| Some of the listed optimizations were: > We carefully vet what we eager-load depending on the type of request and we optimize towards reducing instances of N+1 queries. > Reducing Memory Allocations > Implementing Efficient Caching Layers All of those steps seem pretty standard ways of optimizing a Rails application. I wished the article made it clearer why they decided to pursue such a complex route (the whole custom Lua/nginx routing and two applications instead of a monolith). Shopify surely has tons of Rails experts and I assume they pondered a lot before going for this unusual rewrite, so of course they have their reasons, but I really didn't understand (from the article) what they accomplished here that they couldn't have done in the Rails monolith. You don't need to ditch Rails if you just don't want to use ActiveRecord. |
The project does still use code from Rails. Some parts of ActiveSupport in particular are really not worth rewriting, it works fine and has a lot of investment already.
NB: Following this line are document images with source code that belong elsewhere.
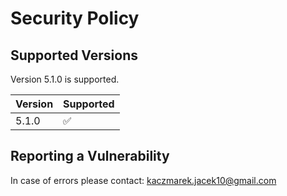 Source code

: # Security Policy

## Supported Versions

Version 5.1.0 is supported.

| Version | Supported          |
| ------- | ------------------ |
| 5.1.0   | :white_check_mark: |

## Reporting a Vulnerability

In case of errors please contact:
kaczmarek.jacek10@gmail.com
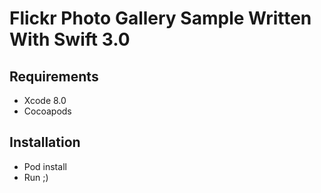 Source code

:# Flickr Photo Gallery Sample Written With Swift 3.0

## Requirements
*  Xcode 8.0
*  Cocoapods

## Installation
*  Pod install
*  Run ;)

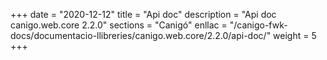 +++
date        = "2020-12-12"
title       = "Api doc"
description = "Api doc canigo.web.core 2.2.0"
sections    = "Canigó"
enllac		= "/canigo-fwk-docs/documentacio-llibreries/canigo.web.core/2.2.0/api-doc/"
weight		= 5
+++
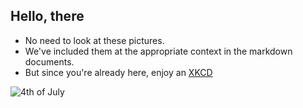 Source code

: ## Hello, there

* No need to look at these pictures. 
* We've included them at the appropriate context in the markdown documents.
* But since you're already here, enjoy an [XKCD](https://imgs.xkcd.com/comics/4th_of_july.png)

![4th of July](https://imgs.xkcd.com/comics/4th_of_july.png)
The MVC part of Rails is not used for this project, because the storefront of Shopify works in a very different way than a CRUD app, and doesn’t benefit nearly as much. Custom code is a lot smaller and easier to understand and optimize. Outside of storefront, Shopify still benefits a lot from Rails MVC.
I’ll also add that storefront serves a majority of requests made to Shopify but it’s a surprisingly tiny fraction of the actual code.